On Codd Families of Keys over Incomplete Relations

  • Authors:
  • Sven Hartmann;Uwe Leck;Sebastian Link

  • Affiliations:
  • -;-;-

  • Venue:
  • The Computer Journal
  • Year:
  • 2011

Quantified Score

Hi-index 0.00

Visualization

Abstract

Keys allow a database management system to uniquely identify tuples in a database. Consequently, the class of keys is of great significance for almost all data processing tasks. In the relational model of data, keys have received considerable interest and are well understood. However, for efficient means of data processing most commercial relational database systems deviate from the relational model. For example, tuples may contain only partial information in the sense that they contain so-called null values to represent incomplete information.
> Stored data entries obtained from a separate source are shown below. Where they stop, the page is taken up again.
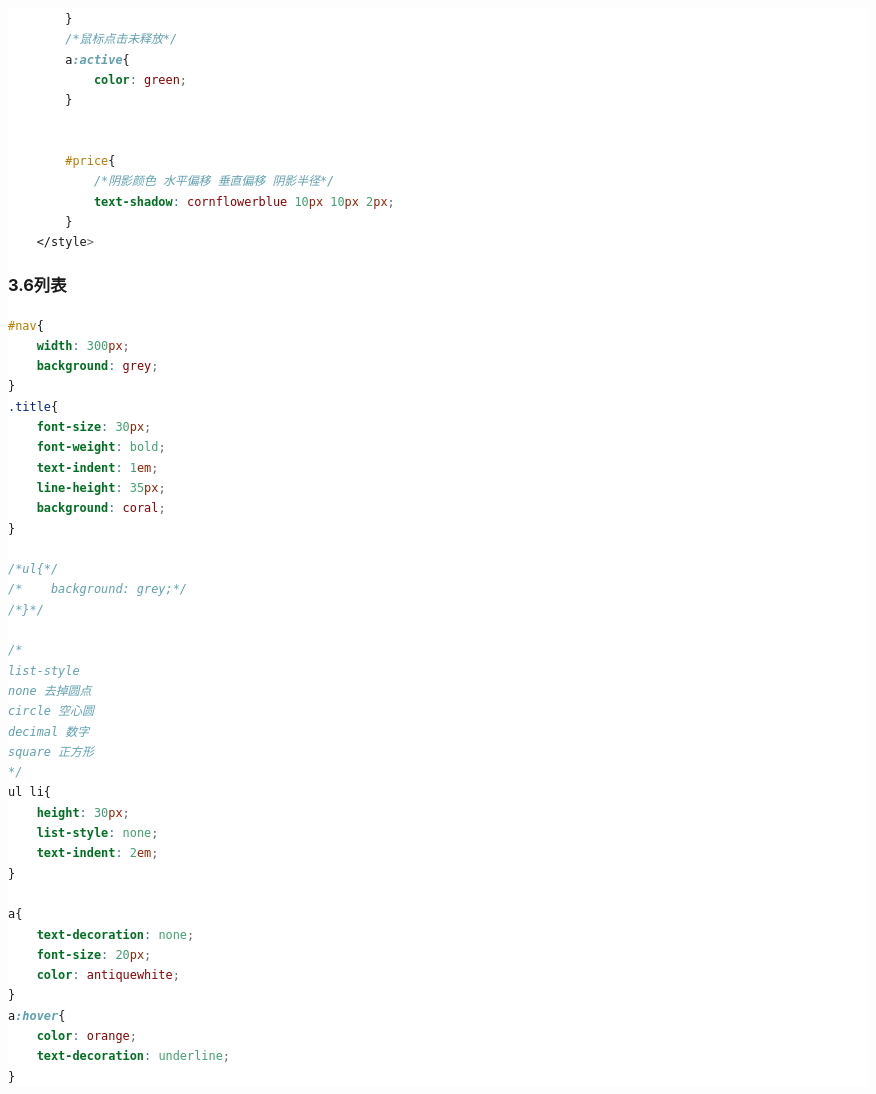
 ```css
        }
        /*鼠标点击未释放*/
        a:active{
            color: green;
        }


        #price{
            /*阴影颜色 水平偏移 垂直偏移 阴影半径*/
            text-shadow: cornflowerblue 10px 10px 2px;
        }
    </style>
```



### 3.6列表

```css
#nav{
    width: 300px;
    background: grey;
}
.title{
    font-size: 30px;
    font-weight: bold;
    text-indent: 1em;
    line-height: 35px;
    background: coral;
}

/*ul{*/
/*    background: grey;*/
/*}*/

/*
list-style
none 去掉圆点
circle 空心圆
decimal 数字
square 正方形
*/
ul li{
    height: 30px;
    list-style: none;
    text-indent: 2em;
}

a{
    text-decoration: none;
    font-size: 20px;
    color: antiquewhite;
}
a:hover{
    color: orange;
    text-decoration: underline;
}
```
Codd's principle of entity integrity says that every tuple of every relation must not contain a null value on any attribute of the primary key. Therefore, a key over partial relations enforces both uniqueness and totality of tuples on the attributes of the key. On the basis of these two requirements, we study the resulting class of keys over relations that permit occurrences of Zaniolo's null value ‘no-information’. We show that the interaction of this class of keys is different from the interaction of the class of keys over total relations. We establish a finite ground axiomatization, and an algorithm for deciding the associated implication problem in linear time. Further, we characterize Armstrong relations for an arbitrarily given sets of keys; that is, we give a sufficient and necessary condition for a partial relation to satisfy a key precisely when it is implied by a given set of keys. We also establish an algorithm that computes an Armstrong relation for an arbitrarily given set of keys. While the problem of finding an Armstrong relation for a given key set is precisely exponential in general, our algorithm returns an Armstrong relation whose size is at most quadratic in the size of a minimal Armstrong relation. Finally, we settle various questions related to the maximal size of a family of non-redundant key sets. Our results help to bridge the gap between the existing theory of database constraints and database practice.